THE TASK: Find the lines of data that contain the string "texorpdfstring", then list them.

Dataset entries

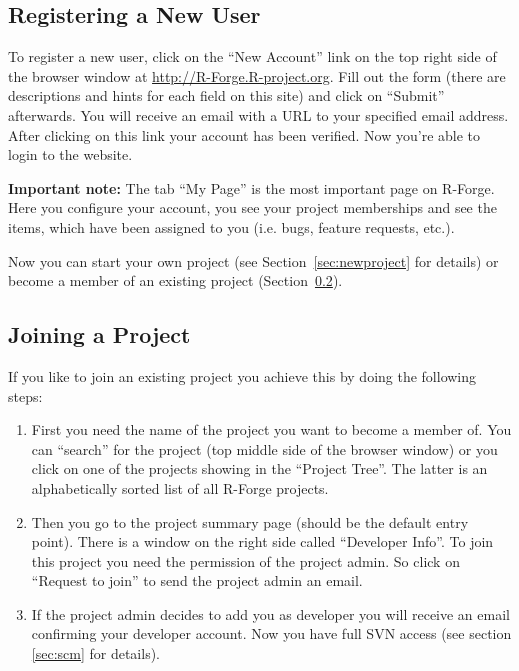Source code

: \documentclass[a4paper]{article}
\newcommand{\proglang}[1]{\textsf{#1}}
\begin{document}
\subsection{Registering a  New User}

To register a new user, click on the ``New Account'' link on the top
right side of the browser window at \url{http://R-Forge.R-project.org}.
Fill out the form (there are descriptions and hints for each field on
this site) and click on ``Submit'' afterwards. You will receive an
email with
a URL to your specified email address. After clicking on this link
your account has been verified. Now you're able to login to the
website.
\newline

\textbf{Important note:} The tab ``My Page'' is the most important
page on \proglang{R}-Forge. Here you configure your account, you see your
project memberships and see the items, which have been assigned to you
(i.e. bugs, feature requests, etc.).
\newline

Now you can start your own project (see Section~\ref{sec:newproject}
for details) or become a member of an existing project
(Section~\ref{sec:joinproject}). 

\subsection{Joining a Project}
\label{sec:joinproject}
If you like to join an existing project you achieve this by doing the
following steps:
\begin{enumerate}
\item First you need the name of the project you want to become a
  member of. You can ``search'' for the project (top middle side of the
  browser window) or you click on one of the projects showing in the
  ``Project Tree''. The latter is an alphabetically sorted list of all
  \proglang{R}-Forge projects.
\item Then you go to the project summary page (should be the default
  entry point). There is a window on the right side called
  ``Developer Info''. To join this project you need the permission of
  the project admin. So click on ``Request to join'' to send the
  project admin an email.
\item If the project admin decides to add you as developer you will
  receive an email confirming your developer account. Now you have
  full SVN access (see section \ref{sec:scm} for details).
\end{enumerate}
\end{document}
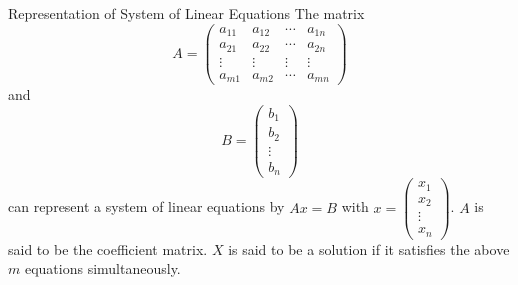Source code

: \documentclass[a4paper]{article}
\begin{document}
\begin{defn}{Representation of System of Linear Equations}{} The matrix $$A=
\begin{pmatrix}
a_{11}&a_{12}&\cdots&a_{1n}\\
a_{21}&a_{22}&\cdots&a_{2n}\\
\vdots&\vdots&\vdots&\vdots\\
a_{m1}&a_{m2}&\cdots&a_{mn}
\end{pmatrix}$$ and $$B=
\begin{pmatrix}
b_1\\
b_2\\
\vdots\\
b_n
\end{pmatrix}$$ can represent a system of linear equations by $Ax=B$ with $x=
\begin{pmatrix}
x_1\\
x_2\\
\vdots\\
x_n
\end{pmatrix}$. $A$ is said to be the coefficient matrix. $X$ is said to be a solution if it satisfies the above $m$ equations simultaneously. 
\end{defn}
\end{document}
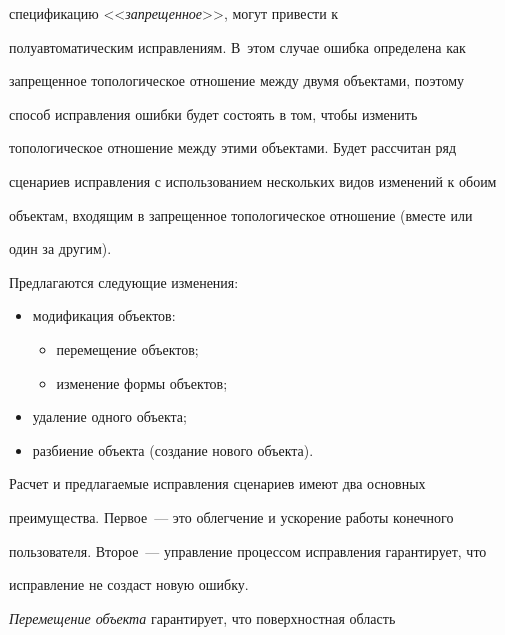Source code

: спецификацию <<\textit{запрещенное}>>, могут привести к 


полуавтоматическим исправлениям. В~этом случае ошибка определена как 


запрещенное топологическое отношение между двумя объектами, поэтому 


способ исправления ошибки будет состоять в том, чтобы изменить 


топологическое отношение между этими объектами. Будет рассчитан ряд 


сценариев исправления с использованием нескольких видов изменений к обоим 


объектам, входящим в запрещенное топологическое отношение (вместе или 


один за другим). 





Предлагаются следующие изменения: 


    \begin{itemize}


\item модификация объектов: 


\begin{itemize}


\item перемещение объектов; 


\item изменение формы объектов; 


\end{itemize}


\item удаление одного объекта; 


\item разбиение объекта (создание нового объекта). 


\end{itemize}


    


    Расчет и предлагаемые исправления сценариев имеют два основных 


преимущества. Первое~--- это облегчение и ускорение работы конечного 


пользователя. Второе~--- управление процессом исправления гарантирует, что  


исправление не создаст новую ошибку. 


    


    \textit{Перемещение объекта} гарантирует, что поверхностная область 


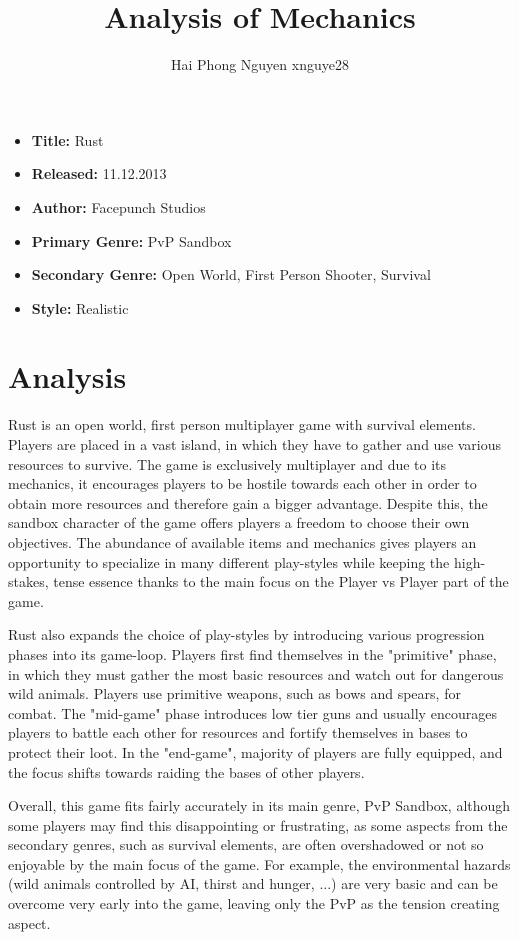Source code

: \documentclass[a4paper,10pt,english]{article}
\title{%
Analysis of Mechanics%
}
\author{%
Hai Phong Nguyen xnguye28%
}
\date{}
\begin{document}
\maketitle
\thispagestyle{empty}

{%
\large

\begin{itemize}

\item[] \textbf{Title:} Rust

\item[] \textbf{Released:} 11.12.2013

\item[] \textbf{Author:} Facepunch Studios

\item[] \textbf{Primary Genre:} PvP Sandbox

\item[] \textbf{Secondary Genre:} Open World, First Person Shooter, Survival

\item[] \textbf{Style:} Realistic

\end{itemize}

}

\section*{\centering Analysis}
Rust is an open world, first person multiplayer game with survival elements. Players are placed in a vast island, in which they have to gather and use various resources to survive. The game is exclusively multiplayer and due to its mechanics, it encourages players to be hostile towards each other in order to obtain more resources and therefore gain a bigger advantage. Despite this, the sandbox character of the game offers players a freedom to choose their own objectives. The abundance of available items and mechanics gives players an opportunity to specialize in many different play-styles while keeping the high-stakes, tense essence thanks to the main focus on the Player vs Player part of the game.

Rust also expands the choice of play-styles by introducing various progression phases into its game-loop. Players first find themselves in the "primitive" phase, in which they must gather the most basic resources and watch out for dangerous wild animals. Players use primitive weapons, such as bows and spears, for combat. The "mid-game" phase introduces low tier guns and usually encourages players to battle each other for resources and fortify themselves in bases to protect their loot. In the "end-game", majority of players are fully equipped, and the focus shifts towards raiding the bases of other players.

Overall, this game fits fairly accurately in its main genre, PvP Sandbox, although some players may find this disappointing or frustrating, as some aspects from the secondary genres, such as survival elements, are often overshadowed or not so enjoyable by the main focus of the game. For example, the environmental hazards (wild animals controlled by AI, thirst and hunger, ...) are very basic and can be overcome very early into the game, leaving only the PvP as the tension creating aspect. 
\end{document}
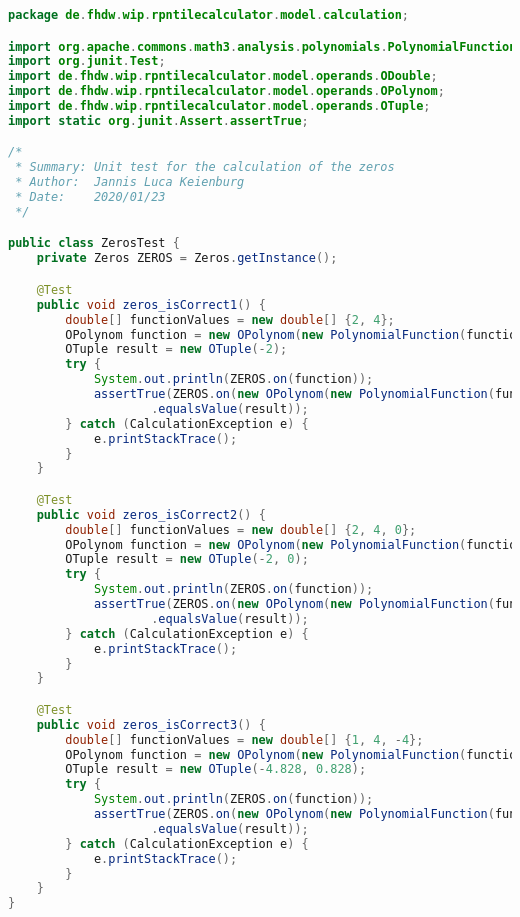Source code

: \begin{lstlisting}[caption=ZerosTest (Keienburg),label=list:ZerosTest,language=Java]
package de.fhdw.wip.rpntilecalculator.model.calculation;

import org.apache.commons.math3.analysis.polynomials.PolynomialFunction;
import org.junit.Test;
import de.fhdw.wip.rpntilecalculator.model.operands.ODouble;
import de.fhdw.wip.rpntilecalculator.model.operands.OPolynom;
import de.fhdw.wip.rpntilecalculator.model.operands.OTuple;
import static org.junit.Assert.assertTrue;

/*
 * Summary: Unit test for the calculation of the zeros
 * Author:  Jannis Luca Keienburg
 * Date:    2020/01/23
 */

public class ZerosTest {
    private Zeros ZEROS = Zeros.getInstance();

    @Test
    public void zeros_isCorrect1() {
        double[] functionValues = new double[] {2, 4};
        OPolynom function = new OPolynom(new PolynomialFunction(functionValues));
        OTuple result = new OTuple(-2);
        try {
            System.out.println(ZEROS.on(function));
            assertTrue(ZEROS.on(new OPolynom(new PolynomialFunction(functionValues)))
                    .equalsValue(result));
        } catch (CalculationException e) {
            e.printStackTrace();
        }
    }

    @Test
    public void zeros_isCorrect2() {
        double[] functionValues = new double[] {2, 4, 0};
        OPolynom function = new OPolynom(new PolynomialFunction(functionValues));
        OTuple result = new OTuple(-2, 0);
        try {
            System.out.println(ZEROS.on(function));
            assertTrue(ZEROS.on(new OPolynom(new PolynomialFunction(functionValues)))
                    .equalsValue(result));
        } catch (CalculationException e) {
            e.printStackTrace();
        }
    }

    @Test
    public void zeros_isCorrect3() {
        double[] functionValues = new double[] {1, 4, -4};
        OPolynom function = new OPolynom(new PolynomialFunction(functionValues));
        OTuple result = new OTuple(-4.828, 0.828);
        try {
            System.out.println(ZEROS.on(function));
            assertTrue(ZEROS.on(new OPolynom(new PolynomialFunction(functionValues)))
                    .equalsValue(result));
        } catch (CalculationException e) {
            e.printStackTrace();
        }
    }
}
\end{lstlisting} 

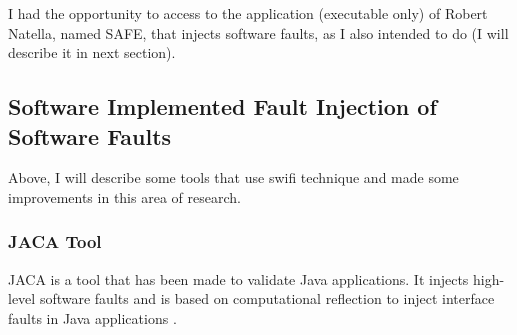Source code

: 


I had the opportunity to access to the application (executable only)
of Robert Natella, named SAFE, that injects software faults, as I also intended to do (I will describe it in next section).

\clearpage
\subsection{Software Implemented Fault Injection of Software Faults}

Above, I will describe some tools that use \ac{swifi} technique and made some improvements in this area of research.




\subsubsection{JACA Tool}
\hypertarget{JACA Tool}{}

JACA\cite{regina2003jaca} is a tool that has been made to validate Java applications. It injects high-level software faults and is based on computational reflection to inject interface faults in Java applications
\cite{martins2002jaca}. \\

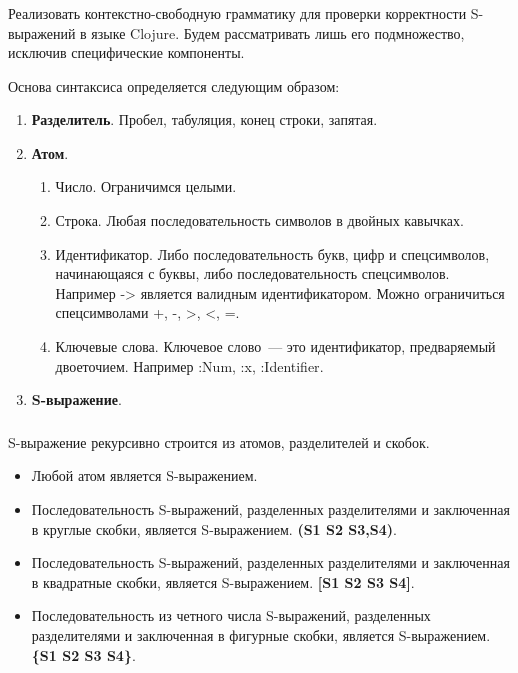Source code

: \begin{frame}

\frametitle{\insertsection}

	Реализовать контекстно-свободную грамматику для проверки корректности S-выражений в языке Clojure.
	Будем рассматривать лишь его подмножество, исключив специфические компоненты.
	
	Основа синтаксиса определяется следующим образом:
	
	\begin{enumerate}
		\item \textbf{Разделитель}. Пробел, табуляция, конец строки, запятая.
		\item \textbf{Атом}.
		\begin{enumerate}
			\item Число. Ограничимся целыми.
			\item Строка. Любая последовательность символов в двойных кавычках.
			\item Идентификатор. Либо последовательность букв, цифр и спецсимволов, начинающаяся с буквы, либо последовательность спецсимволов. Например
			\alert{-\textgreater} является валидным идентификатором. Можно ограничиться спецсимволами \alert{+, -, \textgreater, <, =}.
			\item Ключевые слова. Ключевое слово~--- это идентификатор, предваряемый двоеточием. Например \alert{:Num, :x, :Identifier}.
		\end{enumerate}
		\item \textbf{S-выражение}.
	\end{enumerate}

\end{frame}


\begin{frame}

\frametitle{\insertsection}

	S-выражение рекурсивно строится из атомов, разделителей и скобок.
	
	\begin{itemize}
		\item Любой атом является S-выражением.
		\item Последовательность S-выражений, разделенных разделителями и заключенная в круглые скобки, является S-выражением.
		\textbf{(S1 S2 S3,S4)}.
		\item Последовательность S-выражений, разделенных разделителями и заключенная в квадратные скобки, является S-выражением.
		\textbf{[S1 S2 S3 S4]}.
		\item Последовательность из четного числа S-выражений, разделенных разделителями и заключенная в фигурные скобки, является S-выражением.
		\textbf{\{S1 S2 S3 S4\}}.
	\end{itemize}

\end{frame}


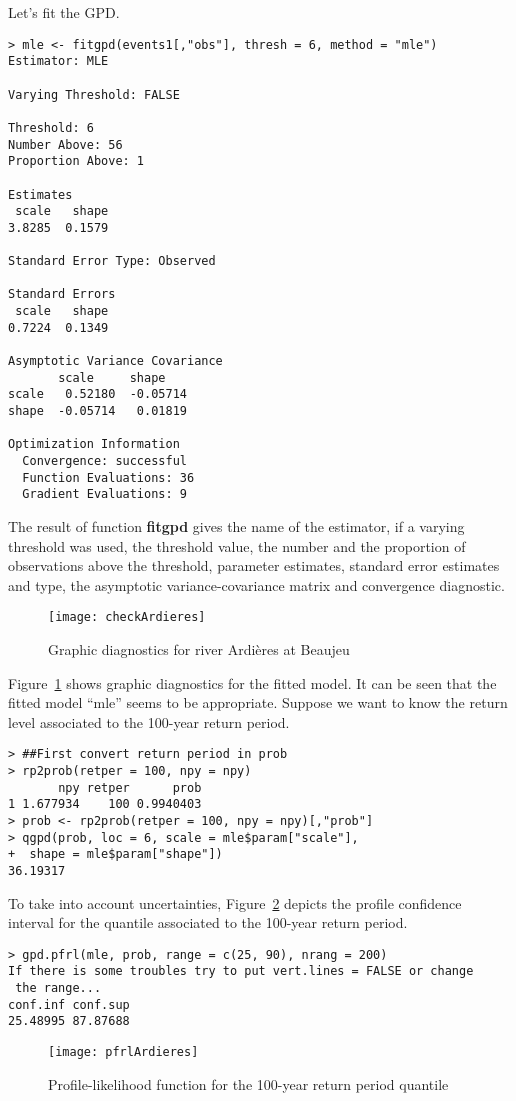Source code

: \documentclass[11pt,a4paper]{article}
\numberwithin{equation}{section}
\begin{document}
Let's fit the GPD.
\begin{verbatim}
> mle <- fitgpd(events1[,"obs"], thresh = 6, method = "mle")
Estimator: MLE 

Varying Threshold: FALSE 

Threshold: 6 
Number Above: 56 
Proportion Above: 1 

Estimates
 scale   shape  
3.8285  0.1579  

Standard Error Type: Observed 

Standard Errors
 scale   shape  
0.7224  0.1349  

Asymptotic Variance Covariance
       scale     shape   
scale   0.52180  -0.05714
shape  -0.05714   0.01819

Optimization Information
  Convergence: successful 
  Function Evaluations: 36 
  Gradient Evaluations: 9 
\end{verbatim}
The result of function \textbf{fitgpd} gives the name of the
estimator, if a varying threshold was used, the threshold value, the
number and the proportion of observations above the threshold,
parameter estimates, standard error estimates and type, the asymptotic
variance-covariance matrix and convergence diagnostic.

\begin{figure}
  \centering
  \texttt{[image: checkArdieres]}
  \caption{Graphic diagnostics for river Ardi\`eres at Beaujeu}
  \label{fig:checkArdieres}
\end{figure}

Figure~\ref{fig:checkArdieres} shows graphic diagnostics for the
fitted model. It can be seen that the fitted model ``mle'' seems to be
appropriate. Suppose we want to know the return level associated to
the 100-year return period.
\begin{verbatim}
> ##First convert return period in prob
> rp2prob(retper = 100, npy = npy)
       npy retper      prob
1 1.677934    100 0.9940403
> prob <- rp2prob(retper = 100, npy = npy)[,"prob"]
> qgpd(prob, loc = 6, scale = mle$param["scale"],
+  shape = mle$param["shape"])
36.19317 
\end{verbatim}


To take into account uncertainties, Figure~\ref{fig:pfrlArdieres}
depicts the profile confidence interval for the quantile associated to
the 100-year return period.
\begin{verbatim}
> gpd.pfrl(mle, prob, range = c(25, 90), nrang = 200)
If there is some troubles try to put vert.lines = FALSE or change
 the range...
conf.inf conf.sup 
25.48995 87.87688 
\end{verbatim}
\begin{figure}
  \centering
  \texttt{[image: pfrlArdieres]}
  \caption{Profile-likelihood function for the 100-year return period
    quantile} 
  \label{fig:pfrlArdieres}
\end{figure}
\end{document}
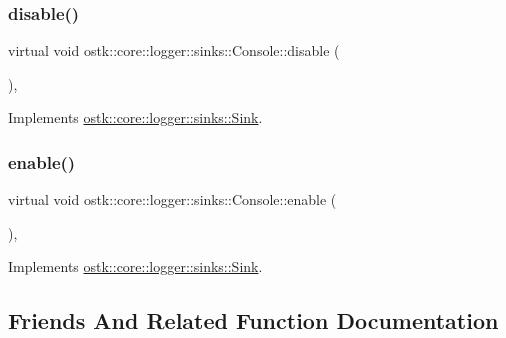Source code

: \subsubsection{\texorpdfstring{disable()}{disable()}}
{\footnotesize\ttfamily virtual void ostk\+::core\+::logger\+::sinks\+::\+Console\+::disable (\begin{DoxyParamCaption}{ }\end{DoxyParamCaption})\hspace{0.3cm}{\ttfamily [override]}, {\ttfamily [virtual]}}



Implements \hyperlink{classostk_1_1core_1_1logger_1_1sinks_1_1_sink_a3e347ffee80e3c2ee50ff0edf9265115}{ostk\+::core\+::logger\+::sinks\+::\+Sink}.

\mbox{\label{classostk_1_1core_1_1logger_1_1sinks_1_1_console_a684825bbab717a14f9c83712c054d1d9}} 
\subsubsection{\texorpdfstring{enable()}{enable()}}
{\footnotesize\ttfamily virtual void ostk\+::core\+::logger\+::sinks\+::\+Console\+::enable (\begin{DoxyParamCaption}{ }\end{DoxyParamCaption})\hspace{0.3cm}{\ttfamily [override]}, {\ttfamily [virtual]}}



Implements \hyperlink{classostk_1_1core_1_1logger_1_1sinks_1_1_sink_a355c81571a4a34bb162c1dc5fe631c89}{ostk\+::core\+::logger\+::sinks\+::\+Sink}.



\subsection{Friends And Related Function Documentation}
\mbox{\label{classostk_1_1core_1_1logger_1_1sinks_1_1_console_aeda242f6bb74cf8f4003eb67666e9118}}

EXERCISE OUTPUT:
: \subsubsection{\texorpdfstring{disable()}{disable()}}
\subsubsection{\texorpdfstring{enable()}{enable()}}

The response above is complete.